The transcription factor Forkhead box O1 (FOXO1) plays key roles in many biological processes, including metabolic regulation and apoptosis. However, any role in colorectal cancer (CRC) remains to be elucidated.

METHODS

An immunohistochemical tissue microarray was used to measure the expression levels of FOXO1 in cancerous tissues from 76 colorectal cancer patients and 28 paracancerous tissues. The difference in expression in the two tissues was statistically compared, and correlations were sought between FOXO1 concentrations and CRC pathological parameters and prognosis.

RESULTS

FOXO1 positivity was significantly lower in CRC tissues than in paracancerous tissues (59.2% vs 85.7%, P = 0.011). The FOXO1 level of CRC tissues was not significantly correlated with sex, tumour size, pathological or TNM stage, Duke stage for cancer and severity, lymph node metastasis, or vascular invasion.
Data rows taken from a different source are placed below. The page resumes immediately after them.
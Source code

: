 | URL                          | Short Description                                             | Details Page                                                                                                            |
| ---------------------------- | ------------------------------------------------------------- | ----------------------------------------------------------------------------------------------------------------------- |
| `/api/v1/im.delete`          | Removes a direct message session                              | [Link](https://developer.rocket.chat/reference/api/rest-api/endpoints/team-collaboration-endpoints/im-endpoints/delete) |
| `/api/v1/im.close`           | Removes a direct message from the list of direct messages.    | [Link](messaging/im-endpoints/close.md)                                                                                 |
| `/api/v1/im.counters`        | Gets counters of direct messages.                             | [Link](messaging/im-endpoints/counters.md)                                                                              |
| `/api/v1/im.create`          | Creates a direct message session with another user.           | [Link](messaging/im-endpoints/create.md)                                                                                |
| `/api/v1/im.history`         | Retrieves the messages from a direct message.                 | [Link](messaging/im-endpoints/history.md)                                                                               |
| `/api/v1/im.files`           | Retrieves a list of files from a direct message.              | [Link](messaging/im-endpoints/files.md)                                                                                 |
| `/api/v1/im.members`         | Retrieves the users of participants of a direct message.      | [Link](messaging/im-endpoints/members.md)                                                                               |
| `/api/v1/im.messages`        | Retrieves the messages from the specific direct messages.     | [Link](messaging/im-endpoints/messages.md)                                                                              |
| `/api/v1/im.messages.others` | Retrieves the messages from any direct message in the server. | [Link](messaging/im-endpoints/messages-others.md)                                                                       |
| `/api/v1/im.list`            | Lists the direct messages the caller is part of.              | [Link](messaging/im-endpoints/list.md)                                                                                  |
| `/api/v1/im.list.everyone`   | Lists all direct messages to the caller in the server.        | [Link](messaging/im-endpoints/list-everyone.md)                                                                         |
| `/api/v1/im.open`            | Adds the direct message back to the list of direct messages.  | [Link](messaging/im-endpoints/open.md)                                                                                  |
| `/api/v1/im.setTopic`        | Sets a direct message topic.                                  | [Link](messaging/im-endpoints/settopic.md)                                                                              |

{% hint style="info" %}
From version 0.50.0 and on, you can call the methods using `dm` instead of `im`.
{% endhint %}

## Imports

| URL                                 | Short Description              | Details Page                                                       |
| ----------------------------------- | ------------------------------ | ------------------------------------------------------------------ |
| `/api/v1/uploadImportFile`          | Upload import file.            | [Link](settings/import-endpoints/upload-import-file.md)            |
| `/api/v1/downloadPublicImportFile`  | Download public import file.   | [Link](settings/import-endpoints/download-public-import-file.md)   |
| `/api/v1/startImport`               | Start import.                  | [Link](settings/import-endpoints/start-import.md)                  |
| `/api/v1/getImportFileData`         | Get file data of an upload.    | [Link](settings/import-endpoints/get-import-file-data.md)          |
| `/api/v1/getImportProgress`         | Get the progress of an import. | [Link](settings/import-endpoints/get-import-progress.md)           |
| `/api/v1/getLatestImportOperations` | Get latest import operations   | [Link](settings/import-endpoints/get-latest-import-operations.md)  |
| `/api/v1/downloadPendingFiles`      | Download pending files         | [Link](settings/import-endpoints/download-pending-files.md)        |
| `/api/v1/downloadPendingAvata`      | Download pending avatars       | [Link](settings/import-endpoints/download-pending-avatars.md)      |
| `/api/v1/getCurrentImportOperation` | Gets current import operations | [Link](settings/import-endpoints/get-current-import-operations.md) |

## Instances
However, low FOXO1 expression predicted poorer differentiation (P = 0.033) and higher nerve invasion (P < 0.001). Kaplan-Meier survival analysis revealed that the 5-year survival rate was significantly higher in patients expressing FOXO1 (75.6%; 34/45) than not (54.8%; 17/31). In the multivariable Cox proportional hazards model analysis, high FOXO1 expression remained independently associated with better overall survival (HR = 0.46, 95% CI 0.25-0.86, P = 0.016).

CONCLUSION

FOXO1 expression is significantly correlated with the pathological features of CRC and patient prognosis.